Andy Burnham and Zack Polanski in Manchester

The Green Party tells the Canary that Labour’s “contempt for Greater Manchester residents” is on full display as the mayoral election looms soon. The party slams Labour for failing to yet deliver a costed manifesto, saying that Greater Manchester voters

need to know what they are voting for.

It’s now just over two weeks until Greater Manchester goes to the polls on 30 July. Postal votes are already landing on doorsteps for the single most significant ongoing election in English politics outside of Westminster. But Labour’s candidate, Bev Craig, has failed to publish a manifesto yet. Even Reform UK, despite Clacton-caused chaos, published their manifesto today (more on that later).

Green mayoral candidate Geraldine Coggins, however, won the Manchester Evening News hustings with the strongest record at their debate last week. And she’s published a fully costed, ambitious manifesto.

Green Party lays out its manifesto for Greater Manchester

What are Greens promising?

The Green Party, in contrast to Labour, produced its fully costed manifesto on 8 July. It outlines their vision for a fairer, greener, more vibrant city-region including:

  • Ambitious plan to build and buy 20,000 genuinely affordable homes over the next decade
  • Plan to revitalise high streets by bringing empty spaces back into use for the community
  • Commitment to make bus travel free for all people aged under 22 across Greater Manchester
  • Commitment to placing the “climate and nature crisis at the heart of everything we do”

Labour has so far produced little more than a series of cartoon pledge cards. Labour’s candidate has previously been criticised for refusing to say how much her ideas would cost.

At the MEN hustings, Craig went further, explaining how she got to her housing pledge. She admitted on record that she “picked a big number”. Why? Because “it sets our [Labour] ambition.” Hardly precise policy planning, then. Luckily, Manchester has other options at the ballot.

Geraldine Coggins from the Green Party comes out on top in mayoral hustings

Greens are gunning for Labour

Manchester was once a stronghold of Labour. But then, Labour was once the party of the working class and its interests, rather than big corporations. Now, neither is the case.

Greens are set to quite possibly make electoral history again in Manchester, following the election of their first Mancunian MP, Hannah Spencer, in February. If they do, Labour will only have themselves to blame.

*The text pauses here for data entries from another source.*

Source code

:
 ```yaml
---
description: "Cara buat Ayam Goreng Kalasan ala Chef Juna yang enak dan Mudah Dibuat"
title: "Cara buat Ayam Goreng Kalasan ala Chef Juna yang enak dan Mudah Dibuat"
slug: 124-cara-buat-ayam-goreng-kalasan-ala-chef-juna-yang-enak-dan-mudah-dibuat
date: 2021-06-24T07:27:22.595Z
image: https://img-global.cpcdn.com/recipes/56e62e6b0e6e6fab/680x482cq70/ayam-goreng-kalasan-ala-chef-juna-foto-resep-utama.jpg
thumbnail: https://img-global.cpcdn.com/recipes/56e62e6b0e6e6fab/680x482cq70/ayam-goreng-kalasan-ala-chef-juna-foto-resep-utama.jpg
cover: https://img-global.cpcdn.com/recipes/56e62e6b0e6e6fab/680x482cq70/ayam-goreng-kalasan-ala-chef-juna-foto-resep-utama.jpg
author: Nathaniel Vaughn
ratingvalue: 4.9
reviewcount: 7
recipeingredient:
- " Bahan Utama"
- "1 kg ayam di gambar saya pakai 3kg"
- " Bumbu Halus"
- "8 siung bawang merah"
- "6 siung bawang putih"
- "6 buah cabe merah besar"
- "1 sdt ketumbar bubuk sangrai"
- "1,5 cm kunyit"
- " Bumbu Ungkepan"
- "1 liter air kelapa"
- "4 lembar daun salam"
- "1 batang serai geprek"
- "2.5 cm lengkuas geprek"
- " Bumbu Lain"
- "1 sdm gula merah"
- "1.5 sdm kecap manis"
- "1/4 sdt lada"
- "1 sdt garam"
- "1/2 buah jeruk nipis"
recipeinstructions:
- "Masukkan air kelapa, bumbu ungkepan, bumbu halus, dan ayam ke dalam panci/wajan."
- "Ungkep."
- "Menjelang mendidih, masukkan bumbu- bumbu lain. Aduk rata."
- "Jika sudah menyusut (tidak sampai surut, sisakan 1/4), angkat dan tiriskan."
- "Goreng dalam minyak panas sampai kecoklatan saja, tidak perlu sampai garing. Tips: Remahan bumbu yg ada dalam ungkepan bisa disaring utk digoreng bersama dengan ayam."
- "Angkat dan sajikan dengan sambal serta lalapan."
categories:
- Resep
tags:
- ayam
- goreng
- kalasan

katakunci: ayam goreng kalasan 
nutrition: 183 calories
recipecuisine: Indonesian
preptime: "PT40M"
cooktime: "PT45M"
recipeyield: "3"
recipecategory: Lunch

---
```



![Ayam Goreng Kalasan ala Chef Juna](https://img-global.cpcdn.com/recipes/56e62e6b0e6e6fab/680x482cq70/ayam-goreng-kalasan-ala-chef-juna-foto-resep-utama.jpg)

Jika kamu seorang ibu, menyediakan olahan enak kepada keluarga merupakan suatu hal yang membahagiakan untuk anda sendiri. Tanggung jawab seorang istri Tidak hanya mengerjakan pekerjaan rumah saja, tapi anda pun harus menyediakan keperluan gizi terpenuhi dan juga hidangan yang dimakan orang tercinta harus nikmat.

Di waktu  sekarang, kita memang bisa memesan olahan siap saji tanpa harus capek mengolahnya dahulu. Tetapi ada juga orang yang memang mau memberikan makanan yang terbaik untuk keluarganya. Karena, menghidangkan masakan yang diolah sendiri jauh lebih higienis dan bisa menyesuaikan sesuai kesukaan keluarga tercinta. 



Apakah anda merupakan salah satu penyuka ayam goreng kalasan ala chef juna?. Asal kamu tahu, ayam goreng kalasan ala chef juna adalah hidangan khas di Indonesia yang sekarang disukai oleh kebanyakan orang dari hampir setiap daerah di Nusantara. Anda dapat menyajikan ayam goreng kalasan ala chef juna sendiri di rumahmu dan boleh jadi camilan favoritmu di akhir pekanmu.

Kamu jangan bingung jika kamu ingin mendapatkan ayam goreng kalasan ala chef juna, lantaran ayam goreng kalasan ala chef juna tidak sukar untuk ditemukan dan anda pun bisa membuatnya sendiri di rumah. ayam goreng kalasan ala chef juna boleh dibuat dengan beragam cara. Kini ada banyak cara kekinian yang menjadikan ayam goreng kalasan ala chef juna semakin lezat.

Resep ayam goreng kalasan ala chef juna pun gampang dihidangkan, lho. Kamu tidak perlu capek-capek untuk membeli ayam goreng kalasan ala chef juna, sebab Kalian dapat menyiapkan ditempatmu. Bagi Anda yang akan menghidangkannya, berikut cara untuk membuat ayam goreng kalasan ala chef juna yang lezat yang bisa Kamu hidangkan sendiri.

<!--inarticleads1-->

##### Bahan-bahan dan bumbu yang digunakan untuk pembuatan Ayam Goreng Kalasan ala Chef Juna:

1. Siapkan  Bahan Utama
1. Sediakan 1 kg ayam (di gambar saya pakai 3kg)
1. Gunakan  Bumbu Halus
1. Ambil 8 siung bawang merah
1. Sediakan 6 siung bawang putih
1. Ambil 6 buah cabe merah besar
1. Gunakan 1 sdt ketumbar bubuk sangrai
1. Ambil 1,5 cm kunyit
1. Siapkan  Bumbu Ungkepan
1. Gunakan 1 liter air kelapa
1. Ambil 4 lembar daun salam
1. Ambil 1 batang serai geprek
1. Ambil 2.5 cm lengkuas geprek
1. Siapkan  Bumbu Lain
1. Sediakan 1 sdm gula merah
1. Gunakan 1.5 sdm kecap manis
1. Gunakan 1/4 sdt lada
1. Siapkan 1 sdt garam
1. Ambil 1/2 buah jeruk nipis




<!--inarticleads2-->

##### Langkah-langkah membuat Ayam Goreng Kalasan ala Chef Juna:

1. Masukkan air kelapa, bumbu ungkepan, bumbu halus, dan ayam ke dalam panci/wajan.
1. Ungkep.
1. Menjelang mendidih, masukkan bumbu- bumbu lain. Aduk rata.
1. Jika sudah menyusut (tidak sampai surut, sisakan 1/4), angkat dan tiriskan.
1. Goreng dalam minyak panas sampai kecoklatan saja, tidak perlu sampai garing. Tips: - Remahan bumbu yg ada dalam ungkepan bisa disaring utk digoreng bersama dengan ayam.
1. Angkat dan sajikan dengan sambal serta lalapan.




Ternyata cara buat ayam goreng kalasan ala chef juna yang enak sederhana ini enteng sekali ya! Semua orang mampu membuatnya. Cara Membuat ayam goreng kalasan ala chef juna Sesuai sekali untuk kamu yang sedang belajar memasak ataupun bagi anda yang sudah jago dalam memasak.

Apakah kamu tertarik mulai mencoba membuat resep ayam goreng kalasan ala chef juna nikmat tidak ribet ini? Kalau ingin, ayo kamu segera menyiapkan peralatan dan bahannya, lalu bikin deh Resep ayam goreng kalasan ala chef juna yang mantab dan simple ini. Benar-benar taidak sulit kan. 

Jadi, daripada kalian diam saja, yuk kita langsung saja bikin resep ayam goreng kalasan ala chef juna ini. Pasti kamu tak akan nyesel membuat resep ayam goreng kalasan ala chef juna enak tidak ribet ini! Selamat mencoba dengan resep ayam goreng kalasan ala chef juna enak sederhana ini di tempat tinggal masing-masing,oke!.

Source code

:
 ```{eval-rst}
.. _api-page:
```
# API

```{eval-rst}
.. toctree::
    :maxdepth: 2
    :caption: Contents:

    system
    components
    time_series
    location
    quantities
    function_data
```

Commenting to the press, Green Party mayoral candidate Coggins said:

Labour needs to get serious. The contempt that they are showing the electorate is breathtaking by asking for the very top job while offering no details of what they will do when in power.

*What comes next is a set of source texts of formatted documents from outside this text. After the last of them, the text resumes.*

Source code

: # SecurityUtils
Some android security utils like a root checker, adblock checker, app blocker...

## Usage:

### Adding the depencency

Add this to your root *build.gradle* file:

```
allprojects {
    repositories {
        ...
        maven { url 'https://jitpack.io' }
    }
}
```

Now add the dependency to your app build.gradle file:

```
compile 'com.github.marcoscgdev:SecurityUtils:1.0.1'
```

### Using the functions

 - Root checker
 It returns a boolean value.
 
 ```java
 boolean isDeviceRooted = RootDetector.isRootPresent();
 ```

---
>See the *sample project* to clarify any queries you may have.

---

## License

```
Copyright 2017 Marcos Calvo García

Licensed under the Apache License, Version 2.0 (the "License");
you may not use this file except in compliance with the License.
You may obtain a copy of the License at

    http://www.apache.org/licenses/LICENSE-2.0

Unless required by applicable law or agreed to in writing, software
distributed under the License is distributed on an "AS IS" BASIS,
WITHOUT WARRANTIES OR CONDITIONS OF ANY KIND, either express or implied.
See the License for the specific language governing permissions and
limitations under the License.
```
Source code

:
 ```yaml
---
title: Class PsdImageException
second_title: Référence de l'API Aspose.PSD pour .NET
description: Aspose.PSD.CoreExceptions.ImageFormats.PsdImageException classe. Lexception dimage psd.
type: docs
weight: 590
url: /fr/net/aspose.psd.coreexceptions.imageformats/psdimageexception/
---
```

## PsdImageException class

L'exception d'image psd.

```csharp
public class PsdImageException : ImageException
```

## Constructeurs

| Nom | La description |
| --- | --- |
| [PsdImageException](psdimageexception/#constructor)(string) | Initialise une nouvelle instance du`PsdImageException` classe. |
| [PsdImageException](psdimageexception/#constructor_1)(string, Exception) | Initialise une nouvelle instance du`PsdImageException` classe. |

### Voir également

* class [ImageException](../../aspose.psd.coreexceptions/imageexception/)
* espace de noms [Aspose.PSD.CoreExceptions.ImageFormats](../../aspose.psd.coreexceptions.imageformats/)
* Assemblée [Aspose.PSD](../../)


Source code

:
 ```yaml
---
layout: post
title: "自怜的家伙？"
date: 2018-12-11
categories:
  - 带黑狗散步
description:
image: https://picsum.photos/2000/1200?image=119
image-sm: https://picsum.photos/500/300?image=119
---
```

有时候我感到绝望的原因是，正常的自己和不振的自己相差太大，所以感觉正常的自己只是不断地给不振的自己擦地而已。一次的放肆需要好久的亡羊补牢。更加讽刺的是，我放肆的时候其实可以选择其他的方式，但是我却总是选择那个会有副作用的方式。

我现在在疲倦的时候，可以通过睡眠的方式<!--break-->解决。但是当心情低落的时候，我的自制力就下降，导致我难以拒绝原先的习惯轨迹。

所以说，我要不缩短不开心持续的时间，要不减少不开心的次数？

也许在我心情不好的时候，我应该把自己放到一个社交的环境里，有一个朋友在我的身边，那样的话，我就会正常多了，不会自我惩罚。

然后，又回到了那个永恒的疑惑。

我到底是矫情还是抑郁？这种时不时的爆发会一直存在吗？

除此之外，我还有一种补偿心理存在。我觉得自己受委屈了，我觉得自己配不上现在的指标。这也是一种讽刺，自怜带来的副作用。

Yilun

All Labour have offered is a few cartoon pledge cards. You can’t hope to run a £3 billion budget based on a cartoon bus. This isn’t serious politics.

Greens, in contrast, are offering Greater Manchester a vision of hope. We’ve outlined our plan in a detailed, fully costed manifesto.

The Green Party’s Salford-born leader, Zack Polanski added comment:

Greens are serious about running Greater Manchester, which is why we’ve taken the time to make the plans – and have been rightly scrutinised on them too. It shows contempt for the people of Greater Manchester to show such a lack of interest in what plans there are should another party win.

The manifesto is not just a series of pledges. It’s a vision of hope – a Greater Manchester where we take on inequality and protect our environment.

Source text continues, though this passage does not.